Some Jewish community leaders suggested that the impact may be particularly acute in communities like Sarcelles, where Jews live amid large populations of poor Arab and sub-Saharan African immigrants and where cross-cultural relations are often tense. The suspects in the Halimi case are predominantly Arab and black Muslims.

Yet others dismiss the run-for-the-hills approach as alarmist and counterproductive.

"They are not thinking this through," Djebali said, noting that emigration does nothing to combat the hatred that fuels bias attacks. "They are anguished, they are sad ... but if they leave, the problem will repeat itself elsewhere because the world today is very open."

Yonathan Arfi, who sits on the board of directors of the French Jewish community umbrella group, CRIF, urged caution against drawing the conclusion that the Halimi murder is "a signal of the end."

"We have to realize that this was something very isolated," said Arfi, who lives in Paris and is the immediate past president of France's politically active Jewish student union, UEJF. "It's not something common, and it was not even something imaginable before it happened."

He added that the French government's swift and aggressive response to Halimi's murder and the enormous outpouring of sympathy from the nation's non-Jewish community has proved that Jews do have a future in France.
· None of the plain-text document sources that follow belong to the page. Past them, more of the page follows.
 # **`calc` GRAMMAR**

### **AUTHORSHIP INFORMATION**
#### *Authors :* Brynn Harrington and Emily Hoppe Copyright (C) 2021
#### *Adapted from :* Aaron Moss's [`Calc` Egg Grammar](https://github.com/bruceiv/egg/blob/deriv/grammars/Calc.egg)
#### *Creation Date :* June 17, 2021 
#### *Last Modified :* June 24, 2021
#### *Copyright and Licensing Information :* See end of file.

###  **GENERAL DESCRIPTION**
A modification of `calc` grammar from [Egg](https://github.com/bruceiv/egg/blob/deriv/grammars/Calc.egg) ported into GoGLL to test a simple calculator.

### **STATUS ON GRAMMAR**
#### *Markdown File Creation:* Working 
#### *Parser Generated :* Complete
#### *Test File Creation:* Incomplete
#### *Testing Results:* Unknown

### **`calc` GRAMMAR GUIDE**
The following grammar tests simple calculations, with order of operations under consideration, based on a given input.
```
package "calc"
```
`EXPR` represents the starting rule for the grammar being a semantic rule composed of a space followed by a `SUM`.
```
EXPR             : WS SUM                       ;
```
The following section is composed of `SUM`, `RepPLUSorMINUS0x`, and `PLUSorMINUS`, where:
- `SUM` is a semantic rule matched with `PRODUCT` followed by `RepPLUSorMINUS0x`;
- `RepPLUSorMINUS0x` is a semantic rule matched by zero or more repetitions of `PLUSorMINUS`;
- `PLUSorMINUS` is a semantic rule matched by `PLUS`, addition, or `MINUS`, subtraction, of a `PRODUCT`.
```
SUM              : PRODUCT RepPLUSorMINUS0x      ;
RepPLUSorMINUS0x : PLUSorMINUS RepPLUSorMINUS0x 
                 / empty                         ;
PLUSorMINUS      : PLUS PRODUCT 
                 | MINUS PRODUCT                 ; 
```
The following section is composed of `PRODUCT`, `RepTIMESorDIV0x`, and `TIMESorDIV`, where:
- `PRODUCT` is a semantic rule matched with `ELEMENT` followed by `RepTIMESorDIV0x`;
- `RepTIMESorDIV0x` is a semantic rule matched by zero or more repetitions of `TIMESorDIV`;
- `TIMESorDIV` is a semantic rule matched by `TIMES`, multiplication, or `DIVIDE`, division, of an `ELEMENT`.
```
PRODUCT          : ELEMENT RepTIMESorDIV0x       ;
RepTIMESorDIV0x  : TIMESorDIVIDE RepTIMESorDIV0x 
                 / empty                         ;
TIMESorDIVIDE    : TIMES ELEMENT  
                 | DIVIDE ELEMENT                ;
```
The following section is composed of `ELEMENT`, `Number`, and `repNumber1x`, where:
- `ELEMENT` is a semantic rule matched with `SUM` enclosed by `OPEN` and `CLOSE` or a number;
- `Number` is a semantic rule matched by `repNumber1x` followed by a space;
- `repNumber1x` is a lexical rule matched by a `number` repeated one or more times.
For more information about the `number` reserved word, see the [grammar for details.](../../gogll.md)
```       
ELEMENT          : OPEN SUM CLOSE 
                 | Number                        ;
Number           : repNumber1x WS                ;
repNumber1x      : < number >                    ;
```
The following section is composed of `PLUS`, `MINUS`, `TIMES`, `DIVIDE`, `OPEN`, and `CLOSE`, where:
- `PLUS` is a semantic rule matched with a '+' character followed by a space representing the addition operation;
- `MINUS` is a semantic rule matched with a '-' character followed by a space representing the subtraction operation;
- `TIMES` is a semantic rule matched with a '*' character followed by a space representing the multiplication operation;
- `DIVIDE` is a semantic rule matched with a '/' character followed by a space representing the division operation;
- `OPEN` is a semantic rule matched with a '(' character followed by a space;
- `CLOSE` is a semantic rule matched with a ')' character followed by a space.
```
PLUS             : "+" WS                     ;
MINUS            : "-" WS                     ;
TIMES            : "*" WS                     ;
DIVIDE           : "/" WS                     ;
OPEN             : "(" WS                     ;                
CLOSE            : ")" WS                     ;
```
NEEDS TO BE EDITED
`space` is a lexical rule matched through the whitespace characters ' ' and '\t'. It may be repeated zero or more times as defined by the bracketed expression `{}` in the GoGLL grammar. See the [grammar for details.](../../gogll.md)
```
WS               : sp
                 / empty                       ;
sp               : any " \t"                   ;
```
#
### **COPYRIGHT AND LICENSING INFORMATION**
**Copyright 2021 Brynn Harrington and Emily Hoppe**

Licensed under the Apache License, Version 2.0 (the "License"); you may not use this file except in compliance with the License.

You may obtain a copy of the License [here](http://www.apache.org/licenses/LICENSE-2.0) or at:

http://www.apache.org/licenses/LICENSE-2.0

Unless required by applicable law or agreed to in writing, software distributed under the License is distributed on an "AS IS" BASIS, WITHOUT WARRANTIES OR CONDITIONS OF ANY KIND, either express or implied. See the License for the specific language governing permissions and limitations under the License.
"We've shared with the French population something very strong, very deep," he said.

Arfi compared the outcry over Halimi's murder to the national uproar in 1890s France in response to the dubious treason allegations against Captain Albert Dreyfus, a Jew whose conviction would become a symbol of French anti-Semitism. The national response to the so-called "Dreyfus Affair" ultimately united in horror Jews and non-Jews in France, Arfi said.

"In a way, when something so terrifying happens, it can also have a positive impact," he said. "Maybe it will make French society change the way it considers minorities."

However, Miriam Sebbah, 43, a Riverdale resident who grew up in Marseille and whose family still lives there, insisted that to look for anti-Semitism's silver lining is to deny the facts on the ground.

"When I talk to my mom, I say, 'Be careful where you go, be careful when you go," Sebbah said. "But she says that it doesn't matter because everybody knows who's Jewish."

She and her husband, Dan, a Paris native, were among about 150 area residents to attend a memorial prayer vigil in front of the French consulate in Manhattan Sunday, March 5. The ceremony, held in Halimi's honor, was organized by Amcha: The Coalition for Jewish Concerns, headed by Rabbi Avi Weiss of the Hebrew Institute of Riverdale.

Sebbah surmised that by next month, when Halimi's murder is no longer front-page news, many French Jews "are going to forget."

"They'll say, 'Life is good here,'" she said. "Right now people say, 'We're going to make aliyah, we're going to make aliyah,' but how many people actually go?"